To apply, please provide the following to sais-cari@jhu.edu

  • Cover letter explaining your scholarly interest in China’s African engagement, and prospective or actual doctoral defense date;
  • Current C.V. including publications;
  • 2000-word description of the research project you would work on at SAIS, including its specific objectives, importance, and research design;
  • One writing sample;
  • Contact information for three references. Referees will be contacted directly by email with instructions for submitting a confidential recommendation on your behalf. Please ensure that you have requested permission in advance.

The deadline for this application is February 26, 2016We will contact your referees after that date. Rank and salary will be contingent on qualifications. Candidates will be notified by March 30, 2016 of the results of their application, while a formal offer will be made in April 2016. 

Please contact sais-cari@jhu.edu with any questions.

Monday, January 4, 2016

China in Africa: Five Myths

My (gated) op-ed published in Foreign Policy on December 4, 2015: 
Xi Jinping just announced billions of dollars worth of aid and financing for Africa. Here’s why the Chinese president is sure to be misunderstood.

JOHANNESBURG, South Africa — Santa Claus arrived early in South Africa — on a Chinese jet. This week, Chinese President Xi Jinping signed multiple business deals and brought offers of billions in new grants, loans, export credits, and investment funds as African leaders met for the sixth Forum on China-Africa Cooperation, a triennial extravaganza that showcases development and security issues of concern to Chinese and African leaders.
Not surprisingly, Xi’s second presidential visit to Africa, which also included a stop in Zimbabwe, has refocused attention on China’s expanded role on the continent. The story has dominated the airwaves and has been splashed across broadsheets around the world. But as is so often the case with China-in-Africa coverage, much of it should come with a warning label: Consume with a grain of salt. Here are five of the most dangerous — and persistent — myths about Chinese engagement in Africa that are reliably recycled by the press. first — and most damaging — myth is that China is in Africa only to extract natural resources.

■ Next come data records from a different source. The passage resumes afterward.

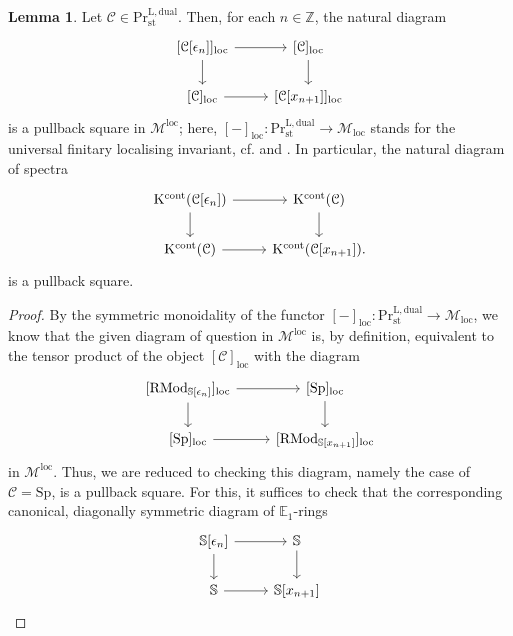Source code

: \documentclass[11pt]{article}
\def\Sp{\operatorname{Sp}}
\def\K{\mathcal{K}}
\def\RMod{\mathrm{RMod}}
\def\bbE{\mathbb{E}}
\def\bbZ{\mathbb{Z}}
\def\bbS{\mathbb{S}}
\def\L{\mathrm{L}}
\def\loc{\text{loc}}
\def\st{\mathrm{st}}
\def\Pr{\mathrm{Pr}}
\def\st{\mathrm{st}}
\def\dual{\mathrm{dual}}
\def\Sp{\mathrm{Sp}}
\def\loc{\operatorname{loc}}
\def\K{\mathrm{K}}
\def\cont{\mathrm{cont}}
\theoremstyle{definition}
\newtheorem{lemma}[example]{Lemma}
\theoremstyle{remark}
\begin{document}
\begin{lemma}\label{lem:polyextmotpb}
Let $\mathcal{C}\in\Pr^{\L,\dual}_{\st}$. Then, for each $n\in\bbZ$, the natural diagram
\begin{equation*}
\begin{tikzcd}
{[\mathcal{C}[\epsilon_{n}]]_{\loc}} \arrow[r] \arrow[d] & {[\mathcal{C}]_{\loc}} \arrow[d] \\
{[\mathcal{C}]_{\loc}} \arrow[r] & {[\mathcal{C}[x_{n+1}]]_{\loc}}
\end{tikzcd}
\end{equation*}
is a pullback square in $\mathcal{M}^{\loc}$; here, $[-]_{\loc}:\Pr^{\L,\dual}_{\st}\to\mathcal{M}_{\loc}$ stands for the universal finitary localising invariant, cf. \cite[Def. 1.2]{efimrigidity} and \cite{bgt}. In particular, the natural diagram of spectra
\begin{equation*}
\begin{tikzcd}
\K^{\cont}(\mathcal{C}[\epsilon_{n}]) \arrow[r] \arrow[d] & \K^{\cont}(\mathcal{C}) \arrow[d] \\
\K^{\cont}(\mathcal{C}) \arrow[r] & \K^{\cont}(\mathcal{C}[x_{n+1}]).
\end{tikzcd}
\end{equation*}
is a pullback square. 
\begin{proof}
By the symmetric monoidality of the functor $[-]_{\loc}:\Pr^{\L,\dual}_{\st}\to\mathcal{M}_{\loc}$, we know that the given diagram of question in $\mathcal{M}^{\loc}$ is, by definition, equivalent to the tensor product of the object $[\mathcal{C}]_{\loc}$ with the diagram 
\begin{equation*}
\begin{tikzcd}
{[\RMod_{\bbS[\epsilon_{n}]}]_{\loc}} \arrow[r] \arrow[d] & {[\Sp]_{\loc}} \arrow[d] \\
{[\Sp]_{\loc}} \arrow[r] & {[\RMod_{\bbS[x_{n+1}]}]_{\loc}}
\end{tikzcd}
\end{equation*}
in $\mathcal{M}^{\loc}$. Thus, we are reduced to checking this diagram, namely the case of $\mathcal{C} = \Sp$, is a pullback square. For this, it suffices to check that the corresponding canonical, diagonally symmetric diagram of $\bbE_{1}$-rings
\begin{equation}\label{eq:exteriorpolynomialmotivicpullback}
\begin{tikzcd}
\bbS[\epsilon_{n}] \arrow[r] \arrow[d] & \bbS \arrow[d] \\
\bbS \arrow[r] & \bbS[x_{n+1}]
\end{tikzcd}

\end{equation}
\end{proof}
\end{lemma}
\end{document}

There is no question that the continent’s vast natural resource endowments are a big draw for Chinese firms — just as they are for Western oil and minerals giants like Shell, ExxonMobil, and Glencore. Yet even in oil-rich countries like Nigeria, this is far from the whole story. In 2014 alone, Chinese companies signed over $70 billion in construction contracts in Africa that will yield vital infrastructure, provide jobs, and boost the skill set of the local workforce.
Technology companies have also done much to accelerate local development. More than a decade ago, the Chinese telecom firm Huawei established its West African training school in the Nigerian capital, Abuja. Ever since, it has been honing the skills of local engineers who are rolling out the cell phone networks that underpin Africa’s telecommunications revolution. The story is the same in other sectors: Our China Africa Research Initiative team at Johns Hopkins University, which has sought to map Chinese engagement and analyze its impact, found Chinese factories in Nigeria employing Nigerians and producing building materials, light bulbs, ceramics, and steel from salvaged ships. As one Nigerian official told me in a 2009 interview, “The Chinese are trying to get involved in every sector of our economy.”